How Search Engines Work — Understanding Inverted Indexes and TF-IDF with Interactive Diagrams

Introduction

Google Search, IDE code search, e-commerce product search — every day we rely on technology that instantly finds target information from massive datasets. The core technology behind all of these is the search engine.

This article explains the three fundamental technologies at the heart of search engines, using interactive diagrams:

Inverted Index — the data structure that enables fast search
Boolean Search — processing queries as set operations
TF-IDF / BM25 — algorithms for ranking search results

Search Engine Architecture

Let's start with an overview of the search engine pipeline.

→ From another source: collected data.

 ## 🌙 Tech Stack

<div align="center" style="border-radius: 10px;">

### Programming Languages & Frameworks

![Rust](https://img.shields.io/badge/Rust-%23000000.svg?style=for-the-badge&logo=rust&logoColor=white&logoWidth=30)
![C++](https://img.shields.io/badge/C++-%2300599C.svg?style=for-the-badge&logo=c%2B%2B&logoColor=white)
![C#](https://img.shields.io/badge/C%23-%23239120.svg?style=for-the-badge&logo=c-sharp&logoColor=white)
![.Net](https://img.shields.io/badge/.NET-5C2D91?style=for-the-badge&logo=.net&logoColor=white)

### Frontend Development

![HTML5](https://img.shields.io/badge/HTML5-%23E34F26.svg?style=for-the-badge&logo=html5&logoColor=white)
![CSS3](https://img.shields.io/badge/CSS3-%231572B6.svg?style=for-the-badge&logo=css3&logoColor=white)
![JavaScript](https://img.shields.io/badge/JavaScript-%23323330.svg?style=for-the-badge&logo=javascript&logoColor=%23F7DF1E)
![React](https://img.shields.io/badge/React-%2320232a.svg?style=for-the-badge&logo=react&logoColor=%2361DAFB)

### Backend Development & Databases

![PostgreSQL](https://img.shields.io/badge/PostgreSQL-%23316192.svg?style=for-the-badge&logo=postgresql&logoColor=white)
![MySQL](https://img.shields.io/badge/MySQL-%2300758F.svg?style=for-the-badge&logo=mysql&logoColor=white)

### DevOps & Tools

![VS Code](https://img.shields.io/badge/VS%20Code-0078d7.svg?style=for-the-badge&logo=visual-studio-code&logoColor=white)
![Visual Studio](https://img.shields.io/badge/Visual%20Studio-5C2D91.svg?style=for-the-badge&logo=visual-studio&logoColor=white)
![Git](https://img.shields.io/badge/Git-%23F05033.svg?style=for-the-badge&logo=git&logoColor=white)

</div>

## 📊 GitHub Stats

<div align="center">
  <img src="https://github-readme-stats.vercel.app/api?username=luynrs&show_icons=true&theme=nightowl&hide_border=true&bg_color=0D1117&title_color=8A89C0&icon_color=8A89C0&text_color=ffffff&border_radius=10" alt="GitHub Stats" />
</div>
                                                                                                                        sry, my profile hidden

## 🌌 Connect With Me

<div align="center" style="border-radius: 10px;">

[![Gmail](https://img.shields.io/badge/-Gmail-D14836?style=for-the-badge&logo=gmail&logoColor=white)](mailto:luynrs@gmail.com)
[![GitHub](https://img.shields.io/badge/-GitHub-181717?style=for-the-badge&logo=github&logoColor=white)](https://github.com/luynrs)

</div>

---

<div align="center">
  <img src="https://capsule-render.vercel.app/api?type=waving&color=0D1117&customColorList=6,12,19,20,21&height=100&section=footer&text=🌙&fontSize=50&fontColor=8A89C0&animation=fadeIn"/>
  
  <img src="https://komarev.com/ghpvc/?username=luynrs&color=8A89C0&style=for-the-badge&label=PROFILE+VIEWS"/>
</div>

From document collection to returning results, the process is divided into roughly 6 stages. This article focuses on text analysis, index building, query processing, and ranking.

Text Analysis — Breaking Documents into Tokens

The first step in processing a document is text analysis. Let's look at the pipeline that transforms raw text into searchable units called tokens.

This pipeline consists of the following stages:

1. Character Normalization

Unicode normalization and case conversion. This ensures that "The" and "the" are treated as the same token.

2. Tokenization

Split text into individual words (tokens). In English, this is typically whitespace-based splitting. Languages like Japanese, which lack spaces between words, require morphological analysis (using tools like MeCab or Kuromoji).

3. Stopword Removal

Remove high-frequency, low-information words like "the", "is", and "on". This reduces index size and improves search precision.

4. Stemming / Lemmatization

Reduce words to their root form: "running" → "run", "cats" → "cat". This absorbs spelling variations and improves search recall.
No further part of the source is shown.